- Location in Cumberland County and the state of Maine.
- Interactive map of Birch Island
- Coordinates: 43°49′12″N 70°00′24″W﻿ / ﻿43.8200°N 70.0067°W
- Country: United States
- State: Maine
- County: Cumberland
- Town: Harpswell
- Time zone: UTC-5 (Eastern (EST))
- • Summer (DST): UTC-4 (EDT)
- Area code: 207

= Birch Island, Maine =

Birch Island is an island and census-designated place (CDP) in the town of Harpswell, Maine, United States. It is part of the Portland-South Portland-Biddeford, Maine Metropolitan Statistical Area.

Birch Island is thought to have been among several in Casco Bay where indigenous people establish summer fishing camps. The first colonial settler homestead on Birch Island is believed to have been established in about 1740, with up to a dozen families living on Birch Island during the 19th century. A school was established that ran until 1845. By the end of the decade, many of the island's residents departed during the California gold rush.

==Geography==
Birch Island is located in Casco Bay, west of the Harpswell Neck peninsula extending from Brunswick, which forms the southern bounds of Maquoit Bay.
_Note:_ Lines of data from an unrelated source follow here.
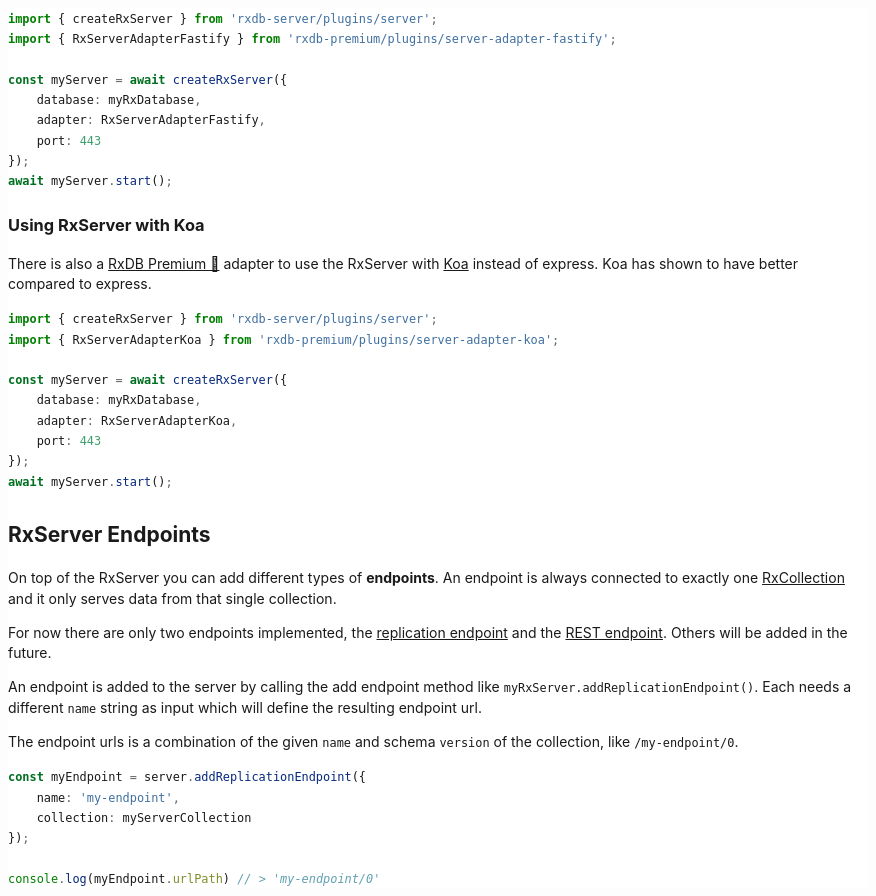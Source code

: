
 ```ts
import { createRxServer } from 'rxdb-server/plugins/server';
import { RxServerAdapterFastify } from 'rxdb-premium/plugins/server-adapter-fastify';

const myServer = await createRxServer({
    database: myRxDatabase,
    adapter: RxServerAdapterFastify,
    port: 443
});
await myServer.start();
```

### Using RxServer with Koa

There is also a [RxDB Premium 👑](/premium/) adapter to use the RxServer with [Koa](https://koajs.com/) instead of express. Koa has shown to have better compared to express.

```ts
import { createRxServer } from 'rxdb-server/plugins/server';
import { RxServerAdapterKoa } from 'rxdb-premium/plugins/server-adapter-koa';

const myServer = await createRxServer({
    database: myRxDatabase,
    adapter: RxServerAdapterKoa,
    port: 443
});
await myServer.start();
```


## RxServer Endpoints

On top of the RxServer you can add different types of **endpoints**. An endpoint is always connected to exactly one [RxCollection](./rx-collection.md) and it only serves data from that single collection.

For now there are only two endpoints implemented, the [replication endpoint](#replication-endpoint) and the [REST endpoint](#rest-endpoint). Others will be added in the future.

An endpoint is added to the server by calling the add endpoint method like `myRxServer.addReplicationEndpoint()`. Each needs a different `name` string as input which will define the resulting endpoint url.

The endpoint urls is a combination of the given `name` and schema `version` of the collection, like `/my-endpoint/0`.

```ts
const myEndpoint = server.addReplicationEndpoint({
    name: 'my-endpoint',
    collection: myServerCollection
});

console.log(myEndpoint.urlPath) // > 'my-endpoint/0'
```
Little Birch Island is located around 1950 ft northeast of Birch Island.

=== Norton Preserve ===
Norton Preserve, owned by Harpswell Heritage Land Trust and maintained by the Maine Island Trail Association, is located in the northeastern section of the island. It is named for conservationists Helen and Walter Norton. Walter died in May 2016, aged 91. Helen owns School House 1913, a restaurant in Harpswell.

== Publications ==
Richard F. Snow published A History of Birch Island in 1992.